§ Plain-text document sources
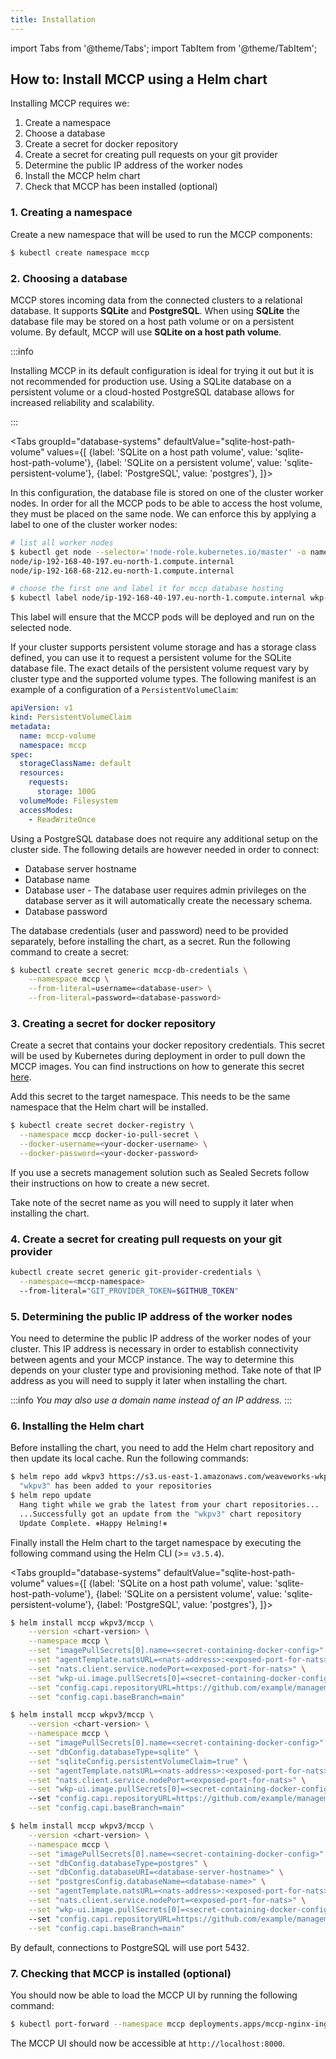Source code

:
 ```yaml
---
title: Installation
---
```


import Tabs from '@theme/Tabs';
import TabItem from '@theme/TabItem';

## How to: Install MCCP using a Helm chart

Installing MCCP requires we:

1. Create a namespace
2. Choose a database
3. Create a secret for docker repository
4. Create a secret for creating pull requests on your git provider
5. Determine the public IP address of the worker nodes
6. Install the MCCP helm chart
7. Check that MCCP has been installed (optional)

### 1. Creating a namespace

Create a new namespace that will be used to run the MCCP components:

```bash
$ kubectl create namespace mccp
```

### 2. Choosing a database

MCCP stores incoming data from the connected clusters to a relational database. It supports **SQLite** and **PostgreSQL**. When using **SQLite** the database file may be stored on a host path volume or on a persistent volume. By default, MCCP will use **SQLite on a host path volume**.

:::info

Installing MCCP in its default configuration is ideal for trying it out but it is not recommended for production use. Using a SQLite database on a persistent volume or a cloud-hosted PostgreSQL database allows for increased reliability and scalability.

:::

<Tabs
  groupId="database-systems"
  defaultValue="sqlite-host-path-volume"
  values={[
    {label: 'SQLite on a host path volume', value: 'sqlite-host-path-volume'},
    {label: 'SQLite on a persistent volume', value: 'sqlite-persistent-volume'},
    {label: 'PostgreSQL', value: 'postgres'},
  ]}>
<TabItem value="sqlite-host-path-volume">

In this configuration, the database file is stored on one of the cluster worker nodes. In order for all the MCCP pods to be able to access the host volume, they must be placed on the same node. We can enforce this by applying a label to one of the cluster worker nodes:

```bash
# list all worker nodes
$ kubectl get node --selector='!node-role.kubernetes.io/master' -o name
node/ip-192-168-40-197.eu-north-1.compute.internal
node/ip-192-168-68-212.eu-north-1.compute.internal

# choose the first one and label it for mccp database hosting
$ kubectl label node/ip-192-168-40-197.eu-north-1.compute.internal wkp-database-volume-node=true
```

This label will ensure that the MCCP pods will be deployed and run on the selected node.

  </TabItem>
  <TabItem value="sqlite-persistent-volume">

If your cluster supports persistent volume storage and has a storage class defined, you can use it to request a persistent volume for the SQLite database file. The exact details of the persistent volume request vary by cluster type and the supported volume types. The following manifest is an example of a configuration of a `PersistentVolumeClaim`:

```yaml
apiVersion: v1
kind: PersistentVolumeClaim
metadata:
  name: mccp-volume
  namespace: mccp
spec:
  storageClassName: default
  resources:
    requests:
      storage: 100G
  volumeMode: Filesystem
  accessModes:
    - ReadWriteOnce
```

  </TabItem>
  <TabItem value="postgres">

Using a PostgreSQL database does not require any additional setup on the cluster side. The following details are however needed in order to connect:

- Database server hostname
- Database name
- Database user - The database user requires admin privileges on the database server as it will automatically create the necessary schema.
- Database password

The database credentials (user and password) need to be provided separately, before
installing the chart, as a secret. Run the following command to create a secret:

```bash
$ kubectl create secret generic mccp-db-credentials \
    --namespace mccp \
    --from-literal=username=<database-user> \
    --from-literal=password=<database-password>
```

  </TabItem>
</Tabs>

### 3. Creating a secret for docker repository

Create a secret that contains your docker repository credentials. This secret will be used by Kubernetes during deployment in order to pull down the MCCP images. You can find instructions on how to generate this secret [here](https://kubernetes.io/docs/tasks/configure-pod-container/pull-image-private-registry/).

Add this secret to the target namespace. This needs to be the same namespace that the Helm chart will be installed.

```bash
$ kubectl create secret docker-registry \
  --namespace mccp docker-io-pull-secret \
  --docker-username=<your-docker-username> \
  --docker-password=<your-docker-password>
```

If you use a secrets management solution such as Sealed Secrets follow their instructions on how to create a new secret.

Take note of the secret name as you will need to supply it later when installing the chart.

### 4. Create a secret for creating pull requests on your git provider

```bash
kubectl create secret generic git-provider-credentials \
  --namespace=<mccp-namespace>
  --from-literal="GIT_PROVIDER_TOKEN=$GITHUB_TOKEN"
```

### 5. Determining the public IP address of the worker nodes

You need to determine the public IP address of the worker nodes of your cluster. This IP address is necessary in order to establish connectivity between agents and your MCCP instance. The way to determine this depends on your cluster type and provisioning method. Take note of that IP address as you will need to supply it later when installing the chart.

:::info
_You may also use a domain name instead of an IP address._
:::

### 6. Installing the Helm chart

Before installing the chart, you need to add the Helm chart repository and then update its local cache. Run the following commands:

```bash
$ helm repo add wkpv3 https://s3.us-east-1.amazonaws.com/weaveworks-wkp/charts-v3
  "wkpv3" has been added to your repositories
$ helm repo update
  Hang tight while we grab the latest from your chart repositories...
  ...Successfully got an update from the "wkpv3" chart repository
  Update Complete. ⎈Happy Helming!⎈
```

Finally install the Helm chart to the target namespace by executing the following command using the Helm CLI (>= `v3.5.4`).

<Tabs
  groupId="database-systems"
  defaultValue="sqlite-host-path-volume"
  values={[
    {label: 'SQLite on a host path volume', value: 'sqlite-host-path-volume'},
    {label: 'SQLite on a persistent volume', value: 'sqlite-persistent-volume'},
    {label: 'PostgreSQL', value: 'postgres'},
  ]}>
<TabItem value="sqlite-host-path-volume">

```bash
$ helm install mccp wkpv3/mccp \
    --version <chart-version> \
    --namespace mccp \
    --set "imagePullSecrets[0].name=<secret-containing-docker-config>" \
    --set "agentTemplate.natsURL=<nats-address>:<exposed-port-for-nats>" \
    --set "nats.client.service.nodePort=<exposed-port-for-nats>" \
    --set "wkp-ui.image.pullSecrets[0]=<secret-containing-docker-config>" \
    --set "config.capi.repositoryURL=https://github.com/example/management-repo" \
    --set "config.capi.baseBranch=main"
```

  </TabItem>
  <TabItem value="sqlite-persistent-volume">

```bash
$ helm install mccp wkpv3/mccp \
    --version <chart-version> \
    --namespace mccp \
    --set "imagePullSecrets[0].name=<secret-containing-docker-config>" \
    --set "dbConfig.databaseType=sqlite" \
    --set "sqliteConfig.persistentVolumeClaim=true" \
    --set "agentTemplate.natsURL=<nats-address>:<exposed-port-for-nats>" \
    --set "nats.client.service.nodePort=<exposed-port-for-nats>" \
    --set "wkp-ui.image.pullSecrets[0]=<secret-containing-docker-config>"
    --set "config.capi.repositoryURL=https://github.com/example/management-repo" \
    --set "config.capi.baseBranch=main"
```

  </TabItem>
  <TabItem value="postgres">

```bash
$ helm install mccp wkpv3/mccp \
    --version <chart-version> \
    --namespace mccp \
    --set "imagePullSecrets[0].name=<secret-containing-docker-config>" \
    --set "dbConfig.databaseType=postgres" \
    --set "dbConfig.databaseURI=<database-server-hostname>" \
    --set "postgresConfig.databaseName=<database-name>" \
    --set "agentTemplate.natsURL=<nats-address>:<exposed-port-for-nats>" \
    --set "nats.client.service.nodePort=<exposed-port-for-nats>" \
    --set "wkp-ui.image.pullSecrets[0]=<secret-containing-docker-config>"
    --set "config.capi.repositoryURL=https://github.com/example/management-repo" \
    --set "config.capi.baseBranch=main"
```

By default, connections to PostgreSQL will use port 5432.

  </TabItem>
</Tabs>

### 7. Checking that MCCP is installed (optional)

You should now be able to load the MCCP UI by running the following command:

```bash
$ kubectl port-forward --namespace mccp deployments.apps/mccp-nginx-ingress-controller 8000:80
```

The MCCP UI should now be accessible at `http://localhost:8000`.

§ PROBLEM
All lines in the entries above that hold the word "credentials" need to be copied.

§ WRITTEN SOLUTION
The database credentials (user and password) need to be provided separately, before
$ kubectl create secret generic mccp-db-credentials \
Create a secret that contains your docker repository credentials. This secret will be used by Kubernetes during deployment in order to pull down the MCCP images. You can find instructions on how to generate this secret [here](https://kubernetes.io/docs/tasks/configure-pod-container/pull-image-private-registry/).
kubectl create secret generic git-provider-credentials \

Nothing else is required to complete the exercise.